Task inputs ▸
^^^^

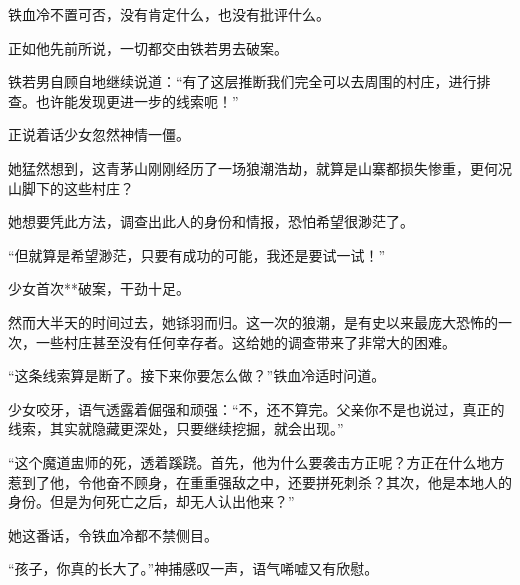 \begin{this_body}
铁血冷不置可否，没有肯定什么，也没有批评什么。

正如他先前所说，一切都交由铁若男去破案。

铁若男自顾自地继续说道：“有了这层推断我们完全可以去周围的村庄，进行排查。也许能发现更进一步的线索呃！”

正说着话少女忽然神情一僵。

她猛然想到，这青茅山刚刚经历了一场狼潮浩劫，就算是山寨都损失惨重，更何况山脚下的这些村庄？

她想要凭此方法，调查出此人的身份和情报，恐怕希望很渺茫了。

“但就算是希望渺茫，只要有成功的可能，我还是要试一试！”

少女首次**破案，干劲十足。

然而大半天的时间过去，她铩羽而归。这一次的狼潮，是有史以来最庞大恐怖的一次，一些村庄甚至没有任何幸存者。这给她的调查带来了非常大的困难。

“这条线索算是断了。接下来你要怎么做？”铁血冷适时问道。

少女咬牙，语气透露着倔强和顽强：“不，还不算完。父亲你不是也说过，真正的线索，其实就隐藏更深处，只要继续挖掘，就会出现。”

“这个魔道盅师的死，透着蹊跷。首先，他为什么要袭击方正呢？方正在什么地方惹到了他，令他奋不顾身，在重重强敌之中，还要拼死刺杀？其次，他是本地人的身份。但是为何死亡之后，却无人认出他来？”

她这番话，令铁血冷都不禁侧目。

“孩子，你真的长大了。”神捕感叹一声，语气唏嘘又有欣慰。

\end{this_body}

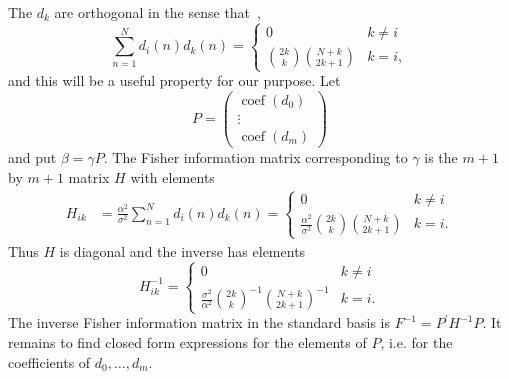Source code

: \documentclass[review]{elsarticle}
\newcommand{\coef}{\operatorname{coef}}
\begin{document}
The $d_k$ are orthogonal in the sense that~\cite{Eisinberg2007_discerete_otho_poly_equidist},
\[
\sum_{n=1}^{N}{ d_i(n) d_k(n) } = \begin{cases}
0 &  k\neq i \\
\binom{2k}{k} \binom{N+k}{2k+1}  & k = i,
\end{cases}
\]
and this will be a useful property for our purpose.  Let 
\[
P = \left( \begin{array}{c}
\coef(d_0) \\
\vdots \\
\coef(d_m)
\end{array} \right)
\]
and put $\beta = \gamma P$.  The Fisher information matrix corresponding to $\gamma$ is the $m+1$ by $m+1$ matrix $H$ with elements
\begin{align*}
H_{ik} &= \frac{\alpha^2}{\sigma^2}\sum_{n=1}^{N} d_{i}(n) d_{k}(n) 
= \begin{cases}
0 &  k\neq i \\
 \frac{\alpha^2}{\sigma^2} \binom{2k}{k} \binom{N+k}{2k+1}  & k = i.
\end{cases}
\end{align*}
Thus $H$ is diagonal and the inverse has elements
\[
H_{ik}^{-1} = \begin{cases}
0 &  k\neq i \\
 \frac{\sigma^2}{\alpha^2} \binom{2k}{k}^{-1} \binom{N+k}{2k+1}^{-1}  & k = i.
\end{cases}
\] 
The inverse Fisher information matrix in the standard basis is $F^{-1} = P^\prime H^{-1} P$.  It remains to find closed form expressions for the elements of $P$, i.e. for the coefficients of $d_0,\dots,d_m$.  

\newcommand{\stirling}[2]{\genfrac{[}{]}{0pt}{}{#1}{#2}}

\end{document}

^^^^

Requirement ▸ All the records need to be retyped word for word, except for the pictures.

Finished exercise ▸
 \begin{this_body}
铁血冷不置可否，没有肯定什么，也没有批评什么。

正如他先前所说，一切都交由铁若男去破案。

铁若男自顾自地继续说道：“有了这层推断我们完全可以去周围的村庄，进行排查。也许能发现更进一步的线索呃！”

正说着话少女忽然神情一僵。

她猛然想到，这青茅山刚刚经历了一场狼潮浩劫，就算是山寨都损失惨重，更何况山脚下的这些村庄？

她想要凭此方法，调查出此人的身份和情报，恐怕希望很渺茫了。

“但就算是希望渺茫，只要有成功的可能，我还是要试一试！”

少女首次**破案，干劲十足。

然而大半天的时间过去，她铩羽而归。这一次的狼潮，是有史以来最庞大恐怖的一次，一些村庄甚至没有任何幸存者。这给她的调查带来了非常大的困难。

“这条线索算是断了。接下来你要怎么做？”铁血冷适时问道。

少女咬牙，语气透露着倔强和顽强：“不，还不算完。父亲你不是也说过，真正的线索，其实就隐藏更深处，只要继续挖掘，就会出现。”

“这个魔道盅师的死，透着蹊跷。首先，他为什么要袭击方正呢？方正在什么地方惹到了他，令他奋不顾身，在重重强敌之中，还要拼死刺杀？其次，他是本地人的身份。但是为何死亡之后，却无人认出他来？”

她这番话，令铁血冷都不禁侧目。

“孩子，你真的长大了。”神捕感叹一声，语气唏嘘又有欣慰。

\end{this_body}

Source code

: \documentclass[review]{elsarticle}
\newcommand{\coef}{\operatorname{coef}}
\begin{document}
The $d_k$ are orthogonal in the sense that~\cite{Eisinberg2007_discerete_otho_poly_equidist},
\[
\sum_{n=1}^{N}{ d_i(n) d_k(n) } = \begin{cases}
0 &  k\neq i \\
\binom{2k}{k} \binom{N+k}{2k+1}  & k = i,
\end{cases}
\]
and this will be a useful property for our purpose.  Let 
\[
P = \left( \begin{array}{c}
\coef(d_0) \\
\vdots \\
\coef(d_m)
\end{array} \right)
\]
and put $\beta = \gamma P$.  The Fisher information matrix corresponding to $\gamma$ is the $m+1$ by $m+1$ matrix $H$ with elements
\begin{align*}
H_{ik} &= \frac{\alpha^2}{\sigma^2}\sum_{n=1}^{N} d_{i}(n) d_{k}(n) 
= \begin{cases}
0 &  k\neq i \\
 \frac{\alpha^2}{\sigma^2} \binom{2k}{k} \binom{N+k}{2k+1}  & k = i.
\end{cases}
\end{align*}
Thus $H$ is diagonal and the inverse has elements
\[
H_{ik}^{-1} = \begin{cases}
0 &  k\neq i \\
 \frac{\sigma^2}{\alpha^2} \binom{2k}{k}^{-1} \binom{N+k}{2k+1}^{-1}  & k = i.
\end{cases}
\] 
The inverse Fisher information matrix in the standard basis is $F^{-1} = P^\prime H^{-1} P$.  It remains to find closed form expressions for the elements of $P$, i.e. for the coefficients of $d_0,\dots,d_m$.  

\newcommand{\stirling}[2]{\genfrac{[}{]}{0pt}{}{#1}{#2}}

\end{document}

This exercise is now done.